GYPSY 83

Grade: C-

There’s plenty of melodrama but precious little truthfulness in Todd Stephens’ alternately trite and cloying road movie about a young Ohio woman, a would-be singer who’s brooded for years over her mother’s abandonment, who travels with her Goth chum to New York to compete in a competition for Stevie Nicks impersonators–at the very bar where her wayward mother is known to have worked. In theory a touching, even perceptive film could be fashioned from this plot; unfortunately, “Gypsy 83” isn’t it.

Sara Rue plays Gypsy Vale, the overweight misfit who works a dead-end job at Foto Shop, dresses in black, and seems to have no friends but for her easygoing ex-musician dad (John Doe) and her much younger Goth buddy, Clive (Kett Turton), who’s inevitably gay. Gypsy and Clive dance around in the local graveyard (which they stack, as is the custom in movies nowadays, with banks of perfectly-arranged lit candles for effect) and dream of the day when the can escape the confining atmosphere of home-town Sandusky. But when Clive, surfing the web, comes across an announcement of the upcoming Stevie Nicks contest, it’s Gypy who balks at going–concerned about leaving her father just as her mother once left them both. After some false starts, however, they’re off, and “Gypsy 83” becomes a fairly obvious road-trip of self-discovery in which the duo meet a series of offbeat characters whose problems make them aware of their own flaws and longings. There’s the frat guy (Paulo Costanzo), whom they first meet in a karaoke bar where he humiliates some pledges and Gypsy first steps on stage (with unfortunate results), and who later gets surprisingly close to Clive. And the bar’s hostess, an aging chanteuse named Bambi LeBleau (Karen Black), who takes them home with her and seems about to make their group a trio until the truth about her is revealed. And, best of all, a hitch-hiking Amish youngster named Zechariah (Anson Scoville) whom Gypsy and Clive give a lift to, and who connects with Gypsy as part of his rebellion against his past life–a moment that offers the girl hope that her luck may truly be changing. The last act of the movie deals with the partners’ reception in New York, where Gypsy gains a kind of closure concerning her mother but Clive discovers some unhappy truths about the world. But be sure both have gained insight and maturity from their shared experience.

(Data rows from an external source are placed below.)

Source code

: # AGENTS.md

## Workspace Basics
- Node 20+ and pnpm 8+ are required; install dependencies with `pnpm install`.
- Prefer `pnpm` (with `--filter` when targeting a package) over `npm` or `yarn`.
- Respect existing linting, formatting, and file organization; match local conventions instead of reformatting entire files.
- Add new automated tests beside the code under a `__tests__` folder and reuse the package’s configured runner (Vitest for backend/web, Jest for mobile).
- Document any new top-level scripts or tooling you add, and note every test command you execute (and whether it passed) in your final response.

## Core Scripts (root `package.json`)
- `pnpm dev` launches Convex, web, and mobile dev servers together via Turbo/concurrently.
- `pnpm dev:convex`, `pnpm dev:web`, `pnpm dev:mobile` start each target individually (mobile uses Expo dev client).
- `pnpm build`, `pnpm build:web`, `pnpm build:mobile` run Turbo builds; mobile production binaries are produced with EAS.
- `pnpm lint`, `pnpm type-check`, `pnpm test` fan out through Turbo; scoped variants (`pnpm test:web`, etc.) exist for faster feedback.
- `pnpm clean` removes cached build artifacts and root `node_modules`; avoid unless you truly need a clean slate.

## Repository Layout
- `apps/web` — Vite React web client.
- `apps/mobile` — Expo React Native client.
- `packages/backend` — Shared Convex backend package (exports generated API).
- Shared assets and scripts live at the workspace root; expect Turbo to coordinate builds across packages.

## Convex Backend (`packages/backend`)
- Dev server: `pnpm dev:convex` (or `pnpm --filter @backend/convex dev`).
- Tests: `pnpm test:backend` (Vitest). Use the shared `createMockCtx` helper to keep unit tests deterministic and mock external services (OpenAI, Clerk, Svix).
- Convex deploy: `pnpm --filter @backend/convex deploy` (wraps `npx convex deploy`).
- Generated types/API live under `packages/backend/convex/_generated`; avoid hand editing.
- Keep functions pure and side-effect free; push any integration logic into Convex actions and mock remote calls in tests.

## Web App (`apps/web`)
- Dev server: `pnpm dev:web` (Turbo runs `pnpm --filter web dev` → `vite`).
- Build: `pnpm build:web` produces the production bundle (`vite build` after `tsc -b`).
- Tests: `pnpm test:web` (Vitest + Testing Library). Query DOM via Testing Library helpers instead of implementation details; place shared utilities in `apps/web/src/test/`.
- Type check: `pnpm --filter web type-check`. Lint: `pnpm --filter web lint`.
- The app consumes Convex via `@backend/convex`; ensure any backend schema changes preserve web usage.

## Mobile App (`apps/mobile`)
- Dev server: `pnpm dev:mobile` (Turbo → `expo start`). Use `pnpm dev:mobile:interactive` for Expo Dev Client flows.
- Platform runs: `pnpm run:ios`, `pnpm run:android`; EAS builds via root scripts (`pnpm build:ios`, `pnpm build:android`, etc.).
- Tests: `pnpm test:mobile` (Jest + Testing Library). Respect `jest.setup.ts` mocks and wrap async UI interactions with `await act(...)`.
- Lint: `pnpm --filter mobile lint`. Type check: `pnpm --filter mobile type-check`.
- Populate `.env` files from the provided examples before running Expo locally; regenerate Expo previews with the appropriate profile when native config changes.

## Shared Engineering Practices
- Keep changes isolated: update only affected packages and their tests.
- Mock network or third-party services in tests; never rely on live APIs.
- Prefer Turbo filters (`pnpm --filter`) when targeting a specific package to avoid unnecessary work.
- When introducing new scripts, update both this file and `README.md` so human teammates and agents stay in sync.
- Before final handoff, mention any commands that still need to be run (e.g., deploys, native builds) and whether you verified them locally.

All this sounds better on the page than it plays on the screen. As portrayed, much too stridently, by Rue, Gypsy is an irritatingly self-absorbed character for whom it’s difficult to work up any sympathy, and though Clive is a more generous and interesting sort, Turton doesn’t have the acting chops to make him convincing (at some points he even seems to be glancing into the camera). Doe’s part is basically a walk-on, and though Black has more screen time, that’s not necessarily an advantage, since her floridly larger-than-life turn comes perilously close to camp before trailing off into sentiment. Costanzo certainly persuades as a brainless college kid, and physically Scoville fills the bill as the wandering Amish lad–the problem with both is that the script puts them into plot turns that seem arbitrary and implausible. (Indeed, the material involving Scoville may make you think that the recent UPN show “Amish in the City” was a model of good taste and discretion by comparison.) The relatively tacky production offers little to engage the eye while the brain is being insulted.

One would like to be able to praise “Gypsy 83”–after all, filmmakers in Sandusky probably need all the encouragement one can give them. But like its protagonists, it’s a very provincial item that probably shouldn’t have ventured across the state line.